Il 16 giugno scorso è stato l’ennesimo giorno di lacrime e sangue per i contribuenti italiani. Secondo alcune stime, quel giorno il fisco ha incassato quasi 52 miliardi da imprese e cittadini. Secondo i calcoli fatti dalla Cgia, si è trattato per la precisione di 51,6 miliardi, anche se resta da capire se, da questa cifra, è necessario togliere i circa 4 miliardi dovuti al fisco dai professionisti soggetti agli studi di settore, per i quali è stato fatto slittare al 6 luglio 2016 il termine per effettuare i versamenti relativi alla dichiarazione dei redditi, Irap e unificata. Peccato che molti di questi professionisti avessero già pagato…
Sia come sia, i calcoli della Cgia hanno rilevato che, tra ritenute Irpef, Tasi, Imu, Ires, Iva, Irpef, Irap, addizionali comunali/regionali Irpef e altre tasse e balzelli assortiti, il fisco ha fatto una scorpacciata. Dei 51,6 miliardi stimati, 34,8 sono finiti nelle casse dell’erario, 11 in quelle dei Comuni e 5,3 in quelle delle Regioni, senza contate i 500 milioni incassati dagli enti camerali dal diritto annuale a loro dovuto.
Spacchettando il dato tra i diversi tributi dovuti al fisco, risulta che il versamento più oneroso è stato quello delle ritenute Irpef dei dipendenti e dei collaboratori, che hanno permesso all’erario di incassare 11 miliardi.
Sul fronte delle tasse sulla casa, con l’abolizione della Tasi sulla prima abitazione, che per l’anno in corso consente agli italiani di risparmiare 3,5 miliardi di euro, l’impegno economico più importante del 2016 per le famiglie è venuto dal pagamento al fisco della prima rata dell’Imu-Tasi sulle seconde/terze case e sugli immobili ad uso strumentale. Dei 10,2 miliardi di euro di gettito previsti dal pagamento della prima rata da queste due imposte, quelli in capo alle famiglie sono circa 5.
Altrettanto oneroso è stato il pagamento del saldo 2015 e dell’acconto 2016 relativo all’Ires. Le imprese hanno versato al fisco poco più di 8,5 miliardi di euro, anche se le aziende con dipendenti hanno beneficiato di un minore peso fiscale Irap, grazie all’eliminazione dalla base imponibile del costo del lavoro introdotta con la legge di Stabilità 2015, pari a circa 5,6 miliardi di euro l’anno; 4,3 miliardi se si considerano gli effetti indiretti sulla base imponibile Ires/Irpef.
Invece, l’Irpef, in capo agli imprenditori individuali, soci di società di persone e percettori di redditi diversi da quelli da lavoro dipendente e pensione, ha assicurati al fisco 4 miliardi.

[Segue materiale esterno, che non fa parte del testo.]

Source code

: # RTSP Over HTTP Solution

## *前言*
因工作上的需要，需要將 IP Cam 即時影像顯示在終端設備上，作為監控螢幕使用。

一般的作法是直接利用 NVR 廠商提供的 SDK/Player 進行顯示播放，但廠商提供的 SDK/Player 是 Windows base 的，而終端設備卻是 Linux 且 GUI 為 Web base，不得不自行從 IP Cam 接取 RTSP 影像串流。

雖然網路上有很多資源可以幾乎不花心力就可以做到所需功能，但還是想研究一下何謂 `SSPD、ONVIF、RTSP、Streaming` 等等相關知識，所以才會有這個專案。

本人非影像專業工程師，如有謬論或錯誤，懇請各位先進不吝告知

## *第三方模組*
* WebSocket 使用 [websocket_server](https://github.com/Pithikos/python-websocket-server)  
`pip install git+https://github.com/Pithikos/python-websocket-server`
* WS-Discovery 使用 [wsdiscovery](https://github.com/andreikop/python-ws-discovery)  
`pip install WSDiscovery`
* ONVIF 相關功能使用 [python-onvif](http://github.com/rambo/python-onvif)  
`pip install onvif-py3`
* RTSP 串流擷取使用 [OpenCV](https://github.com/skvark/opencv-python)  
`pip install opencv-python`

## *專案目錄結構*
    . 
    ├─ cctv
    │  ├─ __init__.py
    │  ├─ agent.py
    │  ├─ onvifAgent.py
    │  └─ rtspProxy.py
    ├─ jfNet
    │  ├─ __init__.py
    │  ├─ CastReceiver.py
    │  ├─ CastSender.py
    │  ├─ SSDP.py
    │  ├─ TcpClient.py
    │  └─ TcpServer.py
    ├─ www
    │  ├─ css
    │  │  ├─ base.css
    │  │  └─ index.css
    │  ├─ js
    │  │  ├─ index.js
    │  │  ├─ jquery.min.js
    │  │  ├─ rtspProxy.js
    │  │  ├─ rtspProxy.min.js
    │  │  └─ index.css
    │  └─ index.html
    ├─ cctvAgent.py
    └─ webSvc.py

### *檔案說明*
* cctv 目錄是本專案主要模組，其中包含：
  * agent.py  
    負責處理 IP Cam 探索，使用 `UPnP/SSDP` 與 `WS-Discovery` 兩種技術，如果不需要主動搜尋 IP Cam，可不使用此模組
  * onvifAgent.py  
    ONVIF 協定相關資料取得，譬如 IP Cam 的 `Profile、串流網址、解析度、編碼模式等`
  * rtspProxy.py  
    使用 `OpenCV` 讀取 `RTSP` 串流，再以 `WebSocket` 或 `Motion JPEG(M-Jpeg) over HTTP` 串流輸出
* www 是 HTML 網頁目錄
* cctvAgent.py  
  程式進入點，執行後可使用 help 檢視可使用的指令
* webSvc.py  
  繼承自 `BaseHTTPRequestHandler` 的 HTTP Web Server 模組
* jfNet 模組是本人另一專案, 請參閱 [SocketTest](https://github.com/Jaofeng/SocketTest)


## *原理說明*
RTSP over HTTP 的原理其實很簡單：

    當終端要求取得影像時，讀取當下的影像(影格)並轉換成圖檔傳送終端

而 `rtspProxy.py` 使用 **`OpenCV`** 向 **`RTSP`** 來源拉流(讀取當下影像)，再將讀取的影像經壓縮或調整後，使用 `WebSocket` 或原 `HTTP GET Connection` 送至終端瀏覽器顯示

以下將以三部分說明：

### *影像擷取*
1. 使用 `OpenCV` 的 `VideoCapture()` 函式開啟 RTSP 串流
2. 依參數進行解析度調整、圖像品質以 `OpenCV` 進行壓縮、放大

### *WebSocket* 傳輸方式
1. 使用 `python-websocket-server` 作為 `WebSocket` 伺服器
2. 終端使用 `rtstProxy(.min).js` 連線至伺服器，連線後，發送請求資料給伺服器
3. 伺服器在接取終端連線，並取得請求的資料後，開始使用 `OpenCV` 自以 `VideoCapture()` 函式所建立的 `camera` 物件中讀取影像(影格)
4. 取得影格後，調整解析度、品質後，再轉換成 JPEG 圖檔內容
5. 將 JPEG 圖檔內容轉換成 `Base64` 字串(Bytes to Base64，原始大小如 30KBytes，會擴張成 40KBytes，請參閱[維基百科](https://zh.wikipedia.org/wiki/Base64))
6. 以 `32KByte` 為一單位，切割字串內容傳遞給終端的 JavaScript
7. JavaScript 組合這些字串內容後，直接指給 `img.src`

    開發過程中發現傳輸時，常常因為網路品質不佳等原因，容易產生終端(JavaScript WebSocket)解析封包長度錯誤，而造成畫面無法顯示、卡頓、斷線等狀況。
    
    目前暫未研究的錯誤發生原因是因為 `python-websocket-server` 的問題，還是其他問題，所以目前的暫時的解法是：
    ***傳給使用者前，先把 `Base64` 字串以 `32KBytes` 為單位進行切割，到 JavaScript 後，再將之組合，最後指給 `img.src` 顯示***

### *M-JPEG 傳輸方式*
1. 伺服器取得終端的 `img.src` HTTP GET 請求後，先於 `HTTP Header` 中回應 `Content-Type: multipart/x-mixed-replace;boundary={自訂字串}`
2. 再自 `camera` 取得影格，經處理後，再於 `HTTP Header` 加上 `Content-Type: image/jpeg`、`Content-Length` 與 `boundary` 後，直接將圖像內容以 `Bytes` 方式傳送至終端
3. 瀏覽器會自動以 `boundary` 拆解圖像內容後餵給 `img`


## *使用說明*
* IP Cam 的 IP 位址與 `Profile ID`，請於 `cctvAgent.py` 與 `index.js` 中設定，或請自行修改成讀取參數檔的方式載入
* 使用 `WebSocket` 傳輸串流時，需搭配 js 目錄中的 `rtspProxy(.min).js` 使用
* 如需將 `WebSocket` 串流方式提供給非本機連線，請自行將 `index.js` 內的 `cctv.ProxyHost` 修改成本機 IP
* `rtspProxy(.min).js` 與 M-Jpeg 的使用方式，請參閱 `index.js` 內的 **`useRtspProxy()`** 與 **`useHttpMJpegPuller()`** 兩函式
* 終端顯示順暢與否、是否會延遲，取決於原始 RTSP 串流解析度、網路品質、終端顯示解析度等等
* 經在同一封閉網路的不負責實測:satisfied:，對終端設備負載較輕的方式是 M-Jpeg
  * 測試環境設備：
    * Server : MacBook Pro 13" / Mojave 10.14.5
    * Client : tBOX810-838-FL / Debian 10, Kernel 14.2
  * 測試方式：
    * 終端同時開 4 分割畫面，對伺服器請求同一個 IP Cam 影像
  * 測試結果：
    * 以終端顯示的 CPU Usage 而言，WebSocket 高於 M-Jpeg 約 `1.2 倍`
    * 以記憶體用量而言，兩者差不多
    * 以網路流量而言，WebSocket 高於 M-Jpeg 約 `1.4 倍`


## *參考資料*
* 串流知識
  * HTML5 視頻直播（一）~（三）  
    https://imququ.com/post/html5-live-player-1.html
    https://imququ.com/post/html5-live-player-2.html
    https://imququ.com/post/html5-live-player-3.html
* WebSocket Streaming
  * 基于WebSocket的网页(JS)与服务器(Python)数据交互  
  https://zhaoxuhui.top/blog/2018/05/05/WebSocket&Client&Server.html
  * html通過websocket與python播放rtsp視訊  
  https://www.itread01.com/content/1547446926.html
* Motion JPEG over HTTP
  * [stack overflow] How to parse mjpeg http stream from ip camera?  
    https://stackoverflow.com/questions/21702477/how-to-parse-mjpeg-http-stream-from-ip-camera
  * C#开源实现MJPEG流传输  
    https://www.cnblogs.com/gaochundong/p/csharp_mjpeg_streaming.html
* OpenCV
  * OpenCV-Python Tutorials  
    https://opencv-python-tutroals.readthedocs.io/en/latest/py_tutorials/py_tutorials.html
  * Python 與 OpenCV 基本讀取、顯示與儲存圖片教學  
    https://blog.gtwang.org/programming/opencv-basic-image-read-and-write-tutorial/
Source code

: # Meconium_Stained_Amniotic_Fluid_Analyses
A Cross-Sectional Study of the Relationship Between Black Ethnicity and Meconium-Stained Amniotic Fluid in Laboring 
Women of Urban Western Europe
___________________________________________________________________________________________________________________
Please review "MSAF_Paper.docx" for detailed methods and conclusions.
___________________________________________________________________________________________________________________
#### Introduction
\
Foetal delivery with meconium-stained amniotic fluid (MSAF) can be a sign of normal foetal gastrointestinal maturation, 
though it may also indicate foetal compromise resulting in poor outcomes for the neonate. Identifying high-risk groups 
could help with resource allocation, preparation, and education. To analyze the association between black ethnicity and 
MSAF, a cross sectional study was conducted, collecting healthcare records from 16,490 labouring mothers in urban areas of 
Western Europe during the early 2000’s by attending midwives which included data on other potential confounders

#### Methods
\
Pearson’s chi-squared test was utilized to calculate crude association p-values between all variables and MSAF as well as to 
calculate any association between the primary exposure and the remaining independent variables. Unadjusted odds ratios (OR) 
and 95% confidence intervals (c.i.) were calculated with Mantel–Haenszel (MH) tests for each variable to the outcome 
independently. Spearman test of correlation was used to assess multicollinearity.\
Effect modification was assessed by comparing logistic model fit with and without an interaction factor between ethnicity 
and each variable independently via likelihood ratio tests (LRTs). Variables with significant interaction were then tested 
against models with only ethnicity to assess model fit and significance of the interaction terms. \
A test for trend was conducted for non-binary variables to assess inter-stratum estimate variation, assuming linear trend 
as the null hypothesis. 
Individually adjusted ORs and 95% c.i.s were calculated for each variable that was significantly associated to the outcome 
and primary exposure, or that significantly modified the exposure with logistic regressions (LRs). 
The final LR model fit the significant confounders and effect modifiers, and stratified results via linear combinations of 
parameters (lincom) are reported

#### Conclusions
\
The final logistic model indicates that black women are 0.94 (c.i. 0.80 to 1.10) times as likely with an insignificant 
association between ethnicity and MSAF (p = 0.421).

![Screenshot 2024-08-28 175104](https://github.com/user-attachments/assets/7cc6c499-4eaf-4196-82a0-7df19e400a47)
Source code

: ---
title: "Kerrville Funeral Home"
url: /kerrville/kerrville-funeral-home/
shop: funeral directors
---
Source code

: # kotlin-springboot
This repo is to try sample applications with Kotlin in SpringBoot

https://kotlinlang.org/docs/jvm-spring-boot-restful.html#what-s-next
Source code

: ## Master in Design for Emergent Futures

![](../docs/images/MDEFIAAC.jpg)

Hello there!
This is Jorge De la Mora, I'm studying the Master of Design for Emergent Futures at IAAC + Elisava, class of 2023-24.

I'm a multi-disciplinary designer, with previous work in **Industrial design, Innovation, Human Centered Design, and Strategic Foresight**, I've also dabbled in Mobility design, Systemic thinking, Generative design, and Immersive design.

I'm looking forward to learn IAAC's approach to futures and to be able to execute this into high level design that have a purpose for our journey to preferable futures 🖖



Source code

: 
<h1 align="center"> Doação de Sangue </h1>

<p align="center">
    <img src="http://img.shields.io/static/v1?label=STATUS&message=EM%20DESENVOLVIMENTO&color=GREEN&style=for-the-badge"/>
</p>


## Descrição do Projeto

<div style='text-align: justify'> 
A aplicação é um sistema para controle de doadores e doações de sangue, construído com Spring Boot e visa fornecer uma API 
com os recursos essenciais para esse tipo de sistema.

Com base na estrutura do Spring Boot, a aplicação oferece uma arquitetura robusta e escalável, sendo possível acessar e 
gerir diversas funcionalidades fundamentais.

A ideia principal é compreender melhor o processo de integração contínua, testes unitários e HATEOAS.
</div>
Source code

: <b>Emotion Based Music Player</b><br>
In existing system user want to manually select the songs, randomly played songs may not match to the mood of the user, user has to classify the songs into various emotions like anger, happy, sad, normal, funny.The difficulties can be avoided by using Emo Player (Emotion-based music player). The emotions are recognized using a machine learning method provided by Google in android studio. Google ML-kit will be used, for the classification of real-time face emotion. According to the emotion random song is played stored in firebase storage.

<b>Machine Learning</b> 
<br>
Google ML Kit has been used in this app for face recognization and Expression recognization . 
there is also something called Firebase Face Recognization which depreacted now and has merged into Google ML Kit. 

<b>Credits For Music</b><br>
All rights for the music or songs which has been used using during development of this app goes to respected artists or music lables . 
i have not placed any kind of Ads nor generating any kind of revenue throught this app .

Da questo calcolo, la Cgia ha escluso i contributi previdenziali e ha ipotizzato che il fisco locale, in virtù delle scadenze del versamento della Tari abbia strutturato il pagamento in 4 rate, una delle quali con scadenza a giugno. Dall’analisi dei bilanci consolidati dei Comuni elaborati dall’Istat, si è stimato che il gettito complessivo della Tari per l’anno in corso sia di 8,2 miliardi di euro: dividendo l’importo per 4 rate, si arriva a stimare il gettito medio della Tari in circa 2 miliardi per ciascuna rata.
Amara la conclusione del segretario della Cgia, Renato Mason: “Con un fisco più semplice anche l’Amministrazione finanziaria potrebbe lavorare meglio ed essere più efficiente nel contrastare gli evasori/elusori fiscali. La selva di leggi, decreti e circolari esplicative presenti nel nostro ordinamento tributario, invece, complica la vita anche agli operatori del fisco che, comunque, continuano ad essere uno dei settori più virtuosi della nostra Pubblica amministrazione”.